Start of Dataset content

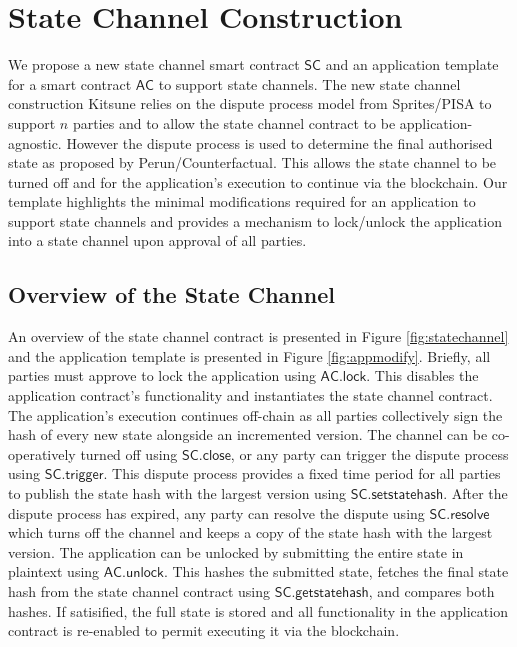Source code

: \documentclass{llncs}
\newcommand{\statechannel}{\mathsf{SC}}
\newcommand{\statechanneldispute}{\mathsf{SC}.\mathsf{trigger}}
\newcommand{\statechannelsetstate}{\mathsf{SC}.\mathsf{setstatehash}}
\newcommand{\statechannelresolve}{\mathsf{SC}.\mathsf{resolve}}
\newcommand{\statechannelgetcommitment}{\mathsf{SC}.\mathsf{getstatehash}}
\newcommand{\statechannelclose}{\mathsf{SC}.\mathsf{close}}
\newcommand{\appcontract}{\mathsf{AC}}
\newcommand{\applock}{\mathsf{AC.lock}}
\newcommand{\appunlock}{\mathsf{AC.unlock}}
\begin{document}
	\section{State Channel Construction} 
	
	We propose a new state channel smart contract $\statechannel$ and an application template for a smart contract $\appcontract$ to support state channels. 
	The new state channel construction  \textsf{Kitsune} relies on the dispute process model from Sprites/PISA to support $n$ parties and to allow the state channel contract to be application-agnostic. 
	However the dispute process is used to determine the final authorised state as proposed by Perun/Counterfactual. 
	This allows the state channel to be turned off and for the application's execution to continue via the blockchain.
	Our template highlights the minimal modifications required for an application to support state channels and provides a mechanism to lock/unlock the application into a state channel upon approval of all parties. 
	
	\subsection{Overview of the State Channel}
	
	An overview of the state channel contract is presented in Figure \ref{fig:statechannel} and the application template is presented in Figure \ref{fig:appmodify}. 
	Briefly, all parties must approve to lock the application using $\applock$.
	This disables the application contract's functionality and instantiates the state channel contract. 
	The application's execution continues off-chain as all parties collectively sign the hash of every new state alongside an incremented version. %
	The channel can be co-operatively turned off using $\statechannelclose$, or any party can trigger the dispute process using $\statechanneldispute$.
	This dispute process provides  a fixed time period  for all parties to publish the state hash with the largest version using $\statechannelsetstate$. 
	After the dispute process has expired, any party can resolve the dispute using $\statechannelresolve$ which turns off the channel and keeps a copy of the state hash with the largest version. 
	The application can be unlocked by submitting the entire state in plaintext using $\appunlock$. 
	This  hashes the submitted state, fetches the final state hash from the state channel contract using $\statechannelgetcommitment$, and  compares both hashes.
	If satisified, the full state is stored and all functionality in the application contract is re-enabled to permit executing it via the blockchain. 
\end{document}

End of Dataset content

Problem
Return, word for word, every line from the line with "The application's execution continues" to the final line of the data.

Solution for this problem
	The application's execution continues off-chain as all parties collectively sign the hash of every new state alongside an incremented version. %
	The channel can be co-operatively turned off using $\statechannelclose$, or any party can trigger the dispute process using $\statechanneldispute$.
	This dispute process provides  a fixed time period  for all parties to publish the state hash with the largest version using $\statechannelsetstate$. 
	After the dispute process has expired, any party can resolve the dispute using $\statechannelresolve$ which turns off the channel and keeps a copy of the state hash with the largest version. 
	The application can be unlocked by submitting the entire state in plaintext using $\appunlock$. 
	This  hashes the submitted state, fetches the final state hash from the state channel contract using $\statechannelgetcommitment$, and  compares both hashes.
	If satisified, the full state is stored and all functionality in the application contract is re-enabled to permit executing it via the blockchain. 
\end{document}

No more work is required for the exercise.